Basically yes, except it's worse than that. The NSS was published in 2002, with pretty much a 'one for everyone in the audience' type approach, with a rake of 'gateways' and 'hubs' scattered around the country. The aim seems to have been to ensure that everyone in the State would live relatively close to some designated place or other (and to ensure that nearly every village and hamlet gets a mention). That was bad enough, but it was never implemented in any realistic way either.
The 2003 'Decentralisation' plan, for example, parcelled out jobs to 53 locations with a couple of hubs actually losing jobs. And thats just one example. It's a point that has been made before ad nauseum - our PR-STV electoral system leads to the primacy of the local, and politicians are well aware of the need to be seen to be bringing home the pork barrel. Simple as that.
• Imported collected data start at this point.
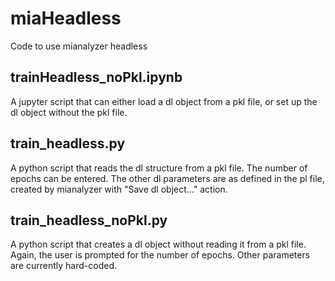 # miaHeadless
Code to use mianalyzer headless 

## trainHeadless_noPkl.ipynb 
A jupyter script that can either load a dl object from a pkl file, or set up the dl object without the pkl file.

## train_headless.py 
A python script that reads the dl structure
from a pkl file. The number of epochs can be entered. The other 
dl parameters are as defined in the pl file, created by mianalyzer
with "Save dl object..." action.

## train_headless_noPkl.py 
A python script that creates a dl object
without reading it from a pkl file. Again, the user is prompted for
the number of epochs. Other parameters are currently hard-coded.


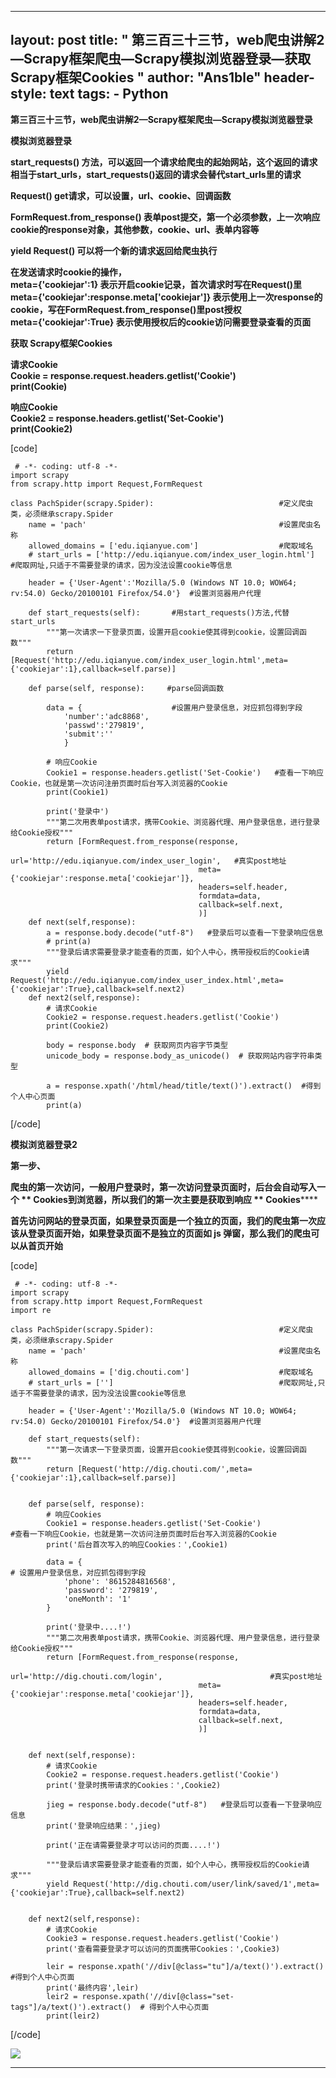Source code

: 
---
layout: post
title: " 第三百三十三节，web爬虫讲解2—Scrapy框架爬虫—Scrapy模拟浏览器登录—获取Scrapy框架Cookies "
author: "Ans1ble"
header-style: text
tags:
      - Python
---


**第三百三十三节，web爬虫讲解2—Scrapy框架爬虫—Scrapy模拟浏览器登录**

****模拟浏览器登录****

**start_requests()
方法，可以返回一个请求给爬虫的起始网站，这个返回的请求相当于start_urls，start_requests()返回的请求会替代start_urls里的请求**

**Request() get请求，可以设置，url、cookie、回调函数**

**FormRequest.from_response()
表单post提交，第一个必须参数，上一次响应cookie的response对象，其他参数，cookie、url、表单内容等**

**yield Request() 可以将一个新的请求返回给爬虫执行**

  
**在发送请求时cookie的操作，**  
 **meta={'cookiejar':1} 表示开启cookie记录，首次请求时写在Request()里**  
 **meta={'cookiejar':response.meta['cookiejar']}
表示使用上一次response的cookie，写在FormRequest.from_response()里post授权**  
 **meta={'cookiejar':True} 表示使用授权后的cookie访问需要登录查看的页面**



**获取 **Scrapy框架Cookies****

**请求Cookie**  
 **Cookie = response.request.headers.getlist('Cookie')**  
 **print(Cookie)**

**响应Cookie**  
 **Cookie2 = response.headers.getlist('Set-Cookie')**  
 **print(Cookie2)**

[code]

     # -*- coding: utf-8 -*-
    import scrapy
    from scrapy.http import Request,FormRequest
    
    class PachSpider(scrapy.Spider):                            #定义爬虫类，必须继承scrapy.Spider
        name = 'pach'                                           #设置爬虫名称
        allowed_domains = ['edu.iqianyue.com']                  #爬取域名
        # start_urls = ['http://edu.iqianyue.com/index_user_login.html']     #爬取网址,只适于不需要登录的请求，因为没法设置cookie等信息
    
        header = {'User-Agent':'Mozilla/5.0 (Windows NT 10.0; WOW64; rv:54.0) Gecko/20100101 Firefox/54.0'}  #设置浏览器用户代理
    
        def start_requests(self):       #用start_requests()方法,代替start_urls
            """第一次请求一下登录页面，设置开启cookie使其得到cookie，设置回调函数"""
            return [Request('http://edu.iqianyue.com/index_user_login.html',meta={'cookiejar':1},callback=self.parse)]
    
        def parse(self, response):     #parse回调函数
    
            data = {                    #设置用户登录信息，对应抓包得到字段
                'number':'adc8868',
                'passwd':'279819',
                'submit':''
                }
    
            # 响应Cookie
            Cookie1 = response.headers.getlist('Set-Cookie')   #查看一下响应Cookie，也就是第一次访问注册页面时后台写入浏览器的Cookie
            print(Cookie1)
    
            print('登录中')
            """第二次用表单post请求，携带Cookie、浏览器代理、用户登录信息，进行登录给Cookie授权"""
            return [FormRequest.from_response(response,
                                              url='http://edu.iqianyue.com/index_user_login',   #真实post地址
                                              meta={'cookiejar':response.meta['cookiejar']},
                                              headers=self.header,
                                              formdata=data,
                                              callback=self.next,
                                              )]
        def next(self,response):
            a = response.body.decode("utf-8")   #登录后可以查看一下登录响应信息
            # print(a)
            """登录后请求需要登录才能查看的页面，如个人中心，携带授权后的Cookie请求"""
            yield Request('http://edu.iqianyue.com/index_user_index.html',meta={'cookiejar':True},callback=self.next2)
        def next2(self,response):
            # 请求Cookie
            Cookie2 = response.request.headers.getlist('Cookie')
            print(Cookie2)
    
            body = response.body  # 获取网页内容字节类型
            unicode_body = response.body_as_unicode()  # 获取网站内容字符串类型
    
            a = response.xpath('/html/head/title/text()').extract()  #得到个人中心页面
            print(a)
[/code]



****模拟浏览器登录2****

****第一步、****

****爬虫的第一次访问，一般用户登录时，第一次访问登录页面时，后台会自动写入一个 ** **Cookies到浏览器，所以我们的第一次主要是获取到响应 **
**Cookies************

****首先访问网站的登录页面，如果登录页面是一个独立的页面，我们的爬虫第一次应该从登录页面开始，如果登录页面不是独立的页面如 js
弹窗，那么我们的爬虫可以从首页开始****

[code]

     # -*- coding: utf-8 -*-
    import scrapy
    from scrapy.http import Request,FormRequest
    import re
    
    class PachSpider(scrapy.Spider):                            #定义爬虫类，必须继承scrapy.Spider
        name = 'pach'                                           #设置爬虫名称
        allowed_domains = ['dig.chouti.com']                    #爬取域名
        # start_urls = ['']                                     #爬取网址,只适于不需要登录的请求，因为没法设置cookie等信息
    
        header = {'User-Agent':'Mozilla/5.0 (Windows NT 10.0; WOW64; rv:54.0) Gecko/20100101 Firefox/54.0'}  #设置浏览器用户代理
    
        def start_requests(self):
            """第一次请求一下登录页面，设置开启cookie使其得到cookie，设置回调函数"""
            return [Request('http://dig.chouti.com/',meta={'cookiejar':1},callback=self.parse)]
    
    
        def parse(self, response):
            # 响应Cookies
            Cookie1 = response.headers.getlist('Set-Cookie')                            #查看一下响应Cookie，也就是第一次访问注册页面时后台写入浏览器的Cookie
            print('后台首次写入的响应Cookies：',Cookie1)
    
            data = {                                                                    # 设置用户登录信息，对应抓包得到字段
                'phone': '8615284816568',
                'password': '279819',
                'oneMonth': '1'
            }
    
            print('登录中....!')
            """第二次用表单post请求，携带Cookie、浏览器代理、用户登录信息，进行登录给Cookie授权"""
            return [FormRequest.from_response(response,
                                              url='http://dig.chouti.com/login',                        #真实post地址
                                              meta={'cookiejar':response.meta['cookiejar']},
                                              headers=self.header,
                                              formdata=data,
                                              callback=self.next,
                                              )]
    
    
        def next(self,response):
            # 请求Cookie
            Cookie2 = response.request.headers.getlist('Cookie')
            print('登录时携带请求的Cookies：',Cookie2)
    
            jieg = response.body.decode("utf-8")   #登录后可以查看一下登录响应信息
            print('登录响应结果：',jieg)
    
            print('正在请需要登录才可以访问的页面....!')
    
            """登录后请求需要登录才能查看的页面，如个人中心，携带授权后的Cookie请求"""
            yield Request('http://dig.chouti.com/user/link/saved/1',meta={'cookiejar':True},callback=self.next2)
    
    
        def next2(self,response):
            # 请求Cookie
            Cookie3 = response.request.headers.getlist('Cookie')
            print('查看需要登录才可以访问的页面携带Cookies：',Cookie3)
    
            leir = response.xpath('//div[@class="tu"]/a/text()').extract()  #得到个人中心页面
            print('最终内容',leir)
            leir2 = response.xpath('//div[@class="set-tags"]/a/text()').extract()  # 得到个人中心页面
            print(leir2)
[/code]

![](https://images2017.cnblogs.com/blog/955761/201707/955761-20170729175842847-712420809.png)







** **

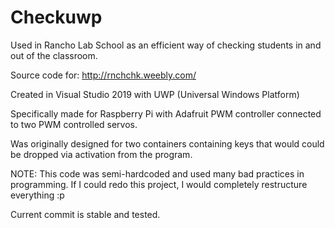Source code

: # Checkuwp
Used in Rancho Lab School as an efficient way of checking students in and out of the classroom.

Source code for: http://rnchchk.weebly.com/

Created in Visual Studio 2019 with UWP (Universal Windows Platform)

Specifically made for Raspberry Pi with Adafruit PWM controller connected to two PWM controlled servos.

Was originally designed for two containers containing keys that would could be dropped via activation from the program.

NOTE: This code was semi-hardcoded and used many bad practices in programming. If I could redo this project, I would completely restructure everything :p

Current commit is stable and tested.
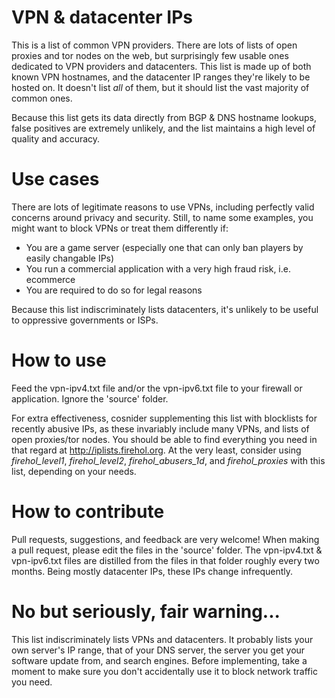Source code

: # VPN & datacenter IPs
This is a list of common VPN providers. There are lots of lists of open proxies and tor nodes on the web, but surprisingly few usable ones dedicated to VPN providers and datacenters. This list is made up of both known VPN hostnames, and the datacenter IP ranges they're likely to be hosted on. It doesn't list _all_ of them, but it should list the vast majority of common ones.

Because this list gets its data directly from BGP & DNS hostname lookups, false positives are extremely unlikely, and the list maintains a high level of quality and accuracy.

# Use cases
There are lots of legitimate reasons to use VPNs, including perfectly valid concerns around privacy and security. Still, to name some examples, you might want to block VPNs or treat them differently if:

  - You are a game server (especially one that can only ban players by easily changable IPs)
  - You run a commercial application with a very high fraud risk, i.e. ecommerce
  - You are required to do so for legal reasons

Because this list indiscriminately lists datacenters, it's unlikely to be useful to oppressive governments or ISPs.

# How to use
Feed the vpn-ipv4.txt file and/or the vpn-ipv6.txt file to your firewall or application. Ignore the 'source' folder.

For extra effectiveness, cosnider supplementing this list with blocklists for recently abusive IPs, as these invariably include many VPNs, and lists of open proxies/tor nodes. You should be able to find everything you need in that regard at http://iplists.firehol.org. At the very least, consider using _firehol_level1_, _firehol_level2_, _firehol_abusers_1d_, and _firehol_proxies_ with this list, depending on your needs.

# How to contribute
Pull requests, suggestions, and feedback are very welcome! When making a pull request, please edit the files in the 'source' folder. The vpn-ipv4.txt & vpn-ipv6.txt files are distilled from the files in that folder roughly every two months. Being mostly datacenter IPs, these IPs change infrequently.

# No but seriously, fair warning...
This list indiscriminately lists VPNs and datacenters. It probably lists your own server's IP range, that of your DNS server, the server you get your software update from, and search engines. Before implementing, take a moment to make sure you don't accidentally use it to block network traffic you need.

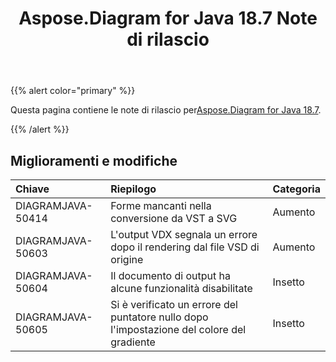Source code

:﻿---
title: Aspose.Diagram for Java 18.7 Note di rilascio
type: docs
weight: 60
url: /it/java/aspose-diagram-for-java-18-7-release-notes/
---
{{% alert color="primary" %}} 

 Questa pagina contiene le note di rilascio per[Aspose.Diagram for Java 18.7](https://docs.aspose.com/diagram/java/aspose-diagram-for-java-18-7-release-notes/).

{{% /alert %}} 
## **Miglioramenti e modifiche**

|**Chiave**|**Riepilogo**|**Categoria**|
|:- |:- |:- |
|DIAGRAMJAVA-50414|Forme mancanti nella conversione da VST a SVG|Aumento|
|DIAGRAMJAVA-50603|L'output VDX segnala un errore dopo il rendering dal file VSD di origine|Aumento|
|DIAGRAMJAVA-50604|Il documento di output ha alcune funzionalità disabilitate|Insetto|
|DIAGRAMJAVA-50605|Si è verificato un errore del puntatore nullo dopo l'impostazione del colore del gradiente|Insetto|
Thing is though, the NSS is quite a good document, and undoubtedly the best piece on spatial planning ever published by 'official Ireland' - the problem is that the political process finds 'picking' winners impossible to do, and so the recommendations are fudged. Its quite balanced and sensible, right up to the point that the decisions have to be made. And then the shotgun and map comes out, and the pellets start flying in all directions. If you were to draw up such a document in an ideal world, it'd closely resemble the NSS, except that the recommendations would single out the 4 cities outside of Dublin as key growth targets (with tailored regional spatial plans), and then list the remaining hubs/gateways as lower priorities for investment, but priorities nonetheless. A cynic may suggest that this was the actual intention of the authors of the report, given the way it was drafted, and the suble hints that might lie scattered throughout the text. But that's a different story.